▶ Work item
The entries need to be copied exactly.

::::

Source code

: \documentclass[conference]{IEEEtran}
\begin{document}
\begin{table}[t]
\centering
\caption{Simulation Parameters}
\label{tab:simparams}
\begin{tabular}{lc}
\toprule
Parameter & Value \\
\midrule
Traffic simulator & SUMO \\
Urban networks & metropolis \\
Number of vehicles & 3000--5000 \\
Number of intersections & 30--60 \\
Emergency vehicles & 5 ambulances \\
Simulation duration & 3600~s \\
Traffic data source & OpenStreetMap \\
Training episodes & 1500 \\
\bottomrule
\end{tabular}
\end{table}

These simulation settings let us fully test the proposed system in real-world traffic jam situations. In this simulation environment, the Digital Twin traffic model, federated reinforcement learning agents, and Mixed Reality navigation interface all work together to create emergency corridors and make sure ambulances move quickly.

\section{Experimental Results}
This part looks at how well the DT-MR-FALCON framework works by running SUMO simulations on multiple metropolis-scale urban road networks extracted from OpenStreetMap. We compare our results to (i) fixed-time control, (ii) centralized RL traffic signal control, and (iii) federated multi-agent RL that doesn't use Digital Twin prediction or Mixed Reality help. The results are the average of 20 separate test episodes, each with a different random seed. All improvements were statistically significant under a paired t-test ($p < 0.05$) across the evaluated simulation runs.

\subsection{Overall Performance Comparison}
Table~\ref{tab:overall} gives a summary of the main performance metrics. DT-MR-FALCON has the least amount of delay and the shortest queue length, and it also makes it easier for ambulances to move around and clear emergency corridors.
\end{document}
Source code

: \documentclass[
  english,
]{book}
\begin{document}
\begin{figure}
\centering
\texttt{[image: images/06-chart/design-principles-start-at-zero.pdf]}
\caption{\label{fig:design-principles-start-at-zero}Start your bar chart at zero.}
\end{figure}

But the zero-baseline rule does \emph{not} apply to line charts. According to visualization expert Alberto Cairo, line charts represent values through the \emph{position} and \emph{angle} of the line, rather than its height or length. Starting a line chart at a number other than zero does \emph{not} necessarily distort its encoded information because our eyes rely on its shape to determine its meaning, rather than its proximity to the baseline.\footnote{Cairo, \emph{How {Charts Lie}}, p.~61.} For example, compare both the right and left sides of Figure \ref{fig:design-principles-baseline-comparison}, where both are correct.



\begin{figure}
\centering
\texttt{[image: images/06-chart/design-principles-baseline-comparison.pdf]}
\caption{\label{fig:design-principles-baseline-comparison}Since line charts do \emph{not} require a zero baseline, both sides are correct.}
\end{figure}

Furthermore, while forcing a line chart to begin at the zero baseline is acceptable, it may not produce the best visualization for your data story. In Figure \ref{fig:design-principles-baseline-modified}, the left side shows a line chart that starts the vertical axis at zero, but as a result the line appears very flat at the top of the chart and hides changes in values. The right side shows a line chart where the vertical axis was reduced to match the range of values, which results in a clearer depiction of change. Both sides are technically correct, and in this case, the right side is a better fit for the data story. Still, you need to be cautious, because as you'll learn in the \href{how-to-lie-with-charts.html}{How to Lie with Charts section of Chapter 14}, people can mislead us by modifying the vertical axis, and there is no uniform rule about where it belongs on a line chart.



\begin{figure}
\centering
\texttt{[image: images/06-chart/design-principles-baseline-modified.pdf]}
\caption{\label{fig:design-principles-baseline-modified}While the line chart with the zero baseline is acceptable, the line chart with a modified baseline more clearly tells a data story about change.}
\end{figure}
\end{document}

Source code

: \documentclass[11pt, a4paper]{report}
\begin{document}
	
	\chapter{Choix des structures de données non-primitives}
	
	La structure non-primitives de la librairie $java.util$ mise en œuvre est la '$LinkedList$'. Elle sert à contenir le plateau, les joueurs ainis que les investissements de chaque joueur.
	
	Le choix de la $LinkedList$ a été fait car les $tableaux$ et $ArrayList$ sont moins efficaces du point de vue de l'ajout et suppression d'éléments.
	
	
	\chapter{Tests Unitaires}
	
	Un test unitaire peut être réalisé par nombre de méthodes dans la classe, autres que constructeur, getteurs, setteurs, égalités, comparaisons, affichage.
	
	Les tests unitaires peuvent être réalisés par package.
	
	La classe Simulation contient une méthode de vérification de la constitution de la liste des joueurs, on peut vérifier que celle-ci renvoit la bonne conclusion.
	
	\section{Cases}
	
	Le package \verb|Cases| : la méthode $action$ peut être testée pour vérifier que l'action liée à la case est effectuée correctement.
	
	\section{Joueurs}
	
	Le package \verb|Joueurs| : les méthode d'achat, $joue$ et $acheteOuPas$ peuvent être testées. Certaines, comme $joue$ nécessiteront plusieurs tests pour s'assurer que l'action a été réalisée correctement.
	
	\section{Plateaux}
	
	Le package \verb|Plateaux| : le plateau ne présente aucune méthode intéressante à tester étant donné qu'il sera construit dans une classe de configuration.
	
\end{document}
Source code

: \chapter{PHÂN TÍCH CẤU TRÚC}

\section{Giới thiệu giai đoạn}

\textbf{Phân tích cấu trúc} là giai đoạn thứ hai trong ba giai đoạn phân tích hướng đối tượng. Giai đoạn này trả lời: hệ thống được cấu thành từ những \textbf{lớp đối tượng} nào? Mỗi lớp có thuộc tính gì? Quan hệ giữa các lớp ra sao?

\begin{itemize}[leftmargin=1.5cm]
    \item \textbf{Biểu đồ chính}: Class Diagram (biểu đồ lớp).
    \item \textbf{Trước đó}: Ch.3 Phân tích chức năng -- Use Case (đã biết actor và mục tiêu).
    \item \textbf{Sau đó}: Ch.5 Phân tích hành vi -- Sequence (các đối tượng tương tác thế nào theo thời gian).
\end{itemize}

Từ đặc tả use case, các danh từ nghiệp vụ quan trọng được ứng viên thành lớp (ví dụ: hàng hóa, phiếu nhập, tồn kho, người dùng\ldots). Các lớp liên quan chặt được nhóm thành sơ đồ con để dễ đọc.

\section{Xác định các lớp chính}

::::

▶ Result below
Source code

: \documentclass[conference]{IEEEtran}
\begin{document}
\begin{table}[t]
\centering
\caption{Simulation Parameters}
\label{tab:simparams}
\begin{tabular}{lc}
\toprule
Parameter & Value \\
\midrule
Traffic simulator & SUMO \\
Urban networks & metropolis \\
Number of vehicles & 3000--5000 \\
Number of intersections & 30--60 \\
Emergency vehicles & 5 ambulances \\
Simulation duration & 3600~s \\
Traffic data source & OpenStreetMap \\
Training episodes & 1500 \\
\bottomrule
\end{tabular}
\end{table}

These simulation settings let us fully test the proposed system in real-world traffic jam situations. In this simulation environment, the Digital Twin traffic model, federated reinforcement learning agents, and Mixed Reality navigation interface all work together to create emergency corridors and make sure ambulances move quickly.

\section{Experimental Results}
This part looks at how well the DT-MR-FALCON framework works by running SUMO simulations on multiple metropolis-scale urban road networks extracted from OpenStreetMap. We compare our results to (i) fixed-time control, (ii) centralized RL traffic signal control, and (iii) federated multi-agent RL that doesn't use Digital Twin prediction or Mixed Reality help. The results are the average of 20 separate test episodes, each with a different random seed. All improvements were statistically significant under a paired t-test ($p < 0.05$) across the evaluated simulation runs.

\subsection{Overall Performance Comparison}
Table~\ref{tab:overall} gives a summary of the main performance metrics. DT-MR-FALCON has the least amount of delay and the shortest queue length, and it also makes it easier for ambulances to move around and clear emergency corridors.
\end{document}
Source code

: \documentclass[
  english,
]{book}
\begin{document}
\begin{figure}
\centering
\texttt{[image: images/06-chart/design-principles-start-at-zero.pdf]}
\caption{\label{fig:design-principles-start-at-zero}Start your bar chart at zero.}
\end{figure}

But the zero-baseline rule does \emph{not} apply to line charts. According to visualization expert Alberto Cairo, line charts represent values through the \emph{position} and \emph{angle} of the line, rather than its height or length. Starting a line chart at a number other than zero does \emph{not} necessarily distort its encoded information because our eyes rely on its shape to determine its meaning, rather than its proximity to the baseline.\footnote{Cairo, \emph{How {Charts Lie}}, p.~61.} For example, compare both the right and left sides of Figure \ref{fig:design-principles-baseline-comparison}, where both are correct.



\begin{figure}
\centering
\texttt{[image: images/06-chart/design-principles-baseline-comparison.pdf]}
\caption{\label{fig:design-principles-baseline-comparison}Since line charts do \emph{not} require a zero baseline, both sides are correct.}
\end{figure}

Furthermore, while forcing a line chart to begin at the zero baseline is acceptable, it may not produce the best visualization for your data story. In Figure \ref{fig:design-principles-baseline-modified}, the left side shows a line chart that starts the vertical axis at zero, but as a result the line appears very flat at the top of the chart and hides changes in values. The right side shows a line chart where the vertical axis was reduced to match the range of values, which results in a clearer depiction of change. Both sides are technically correct, and in this case, the right side is a better fit for the data story. Still, you need to be cautious, because as you'll learn in the \href{how-to-lie-with-charts.html}{How to Lie with Charts section of Chapter 14}, people can mislead us by modifying the vertical axis, and there is no uniform rule about where it belongs on a line chart.



\begin{figure}
\centering
\texttt{[image: images/06-chart/design-principles-baseline-modified.pdf]}
\caption{\label{fig:design-principles-baseline-modified}While the line chart with the zero baseline is acceptable, the line chart with a modified baseline more clearly tells a data story about change.}
\end{figure}
\end{document}

Source code

: \documentclass[11pt, a4paper]{report}
\begin{document}
	
	\chapter{Choix des structures de données non-primitives}
	
	La structure non-primitives de la librairie $java.util$ mise en œuvre est la '$LinkedList$'. Elle sert à contenir le plateau, les joueurs ainis que les investissements de chaque joueur.
	
	Le choix de la $LinkedList$ a été fait car les $tableaux$ et $ArrayList$ sont moins efficaces du point de vue de l'ajout et suppression d'éléments.
	
	
	\chapter{Tests Unitaires}
	
	Un test unitaire peut être réalisé par nombre de méthodes dans la classe, autres que constructeur, getteurs, setteurs, égalités, comparaisons, affichage.
	
	Les tests unitaires peuvent être réalisés par package.
	
	La classe Simulation contient une méthode de vérification de la constitution de la liste des joueurs, on peut vérifier que celle-ci renvoit la bonne conclusion.
	
	\section{Cases}
	
	Le package \verb|Cases| : la méthode $action$ peut être testée pour vérifier que l'action liée à la case est effectuée correctement.
	
	\section{Joueurs}
	
	Le package \verb|Joueurs| : les méthode d'achat, $joue$ et $acheteOuPas$ peuvent être testées. Certaines, comme $joue$ nécessiteront plusieurs tests pour s'assurer que l'action a été réalisée correctement.
	
	\section{Plateaux}
	
	Le package \verb|Plateaux| : le plateau ne présente aucune méthode intéressante à tester étant donné qu'il sera construit dans une classe de configuration.
	
\end{document}
Source code

: \chapter{PHÂN TÍCH CẤU TRÚC}

\section{Giới thiệu giai đoạn}

\textbf{Phân tích cấu trúc} là giai đoạn thứ hai trong ba giai đoạn phân tích hướng đối tượng. Giai đoạn này trả lời: hệ thống được cấu thành từ những \textbf{lớp đối tượng} nào? Mỗi lớp có thuộc tính gì? Quan hệ giữa các lớp ra sao?

\begin{itemize}[leftmargin=1.5cm]
    \item \textbf{Biểu đồ chính}: Class Diagram (biểu đồ lớp).
    \item \textbf{Trước đó}: Ch.3 Phân tích chức năng -- Use Case (đã biết actor và mục tiêu).
    \item \textbf{Sau đó}: Ch.5 Phân tích hành vi -- Sequence (các đối tượng tương tác thế nào theo thời gian).
\end{itemize}

Từ đặc tả use case, các danh từ nghiệp vụ quan trọng được ứng viên thành lớp (ví dụ: hàng hóa, phiếu nhập, tồn kho, người dùng\ldots). Các lớp liên quan chặt được nhóm thành sơ đồ con để dễ đọc.

\section{Xác định các lớp chính}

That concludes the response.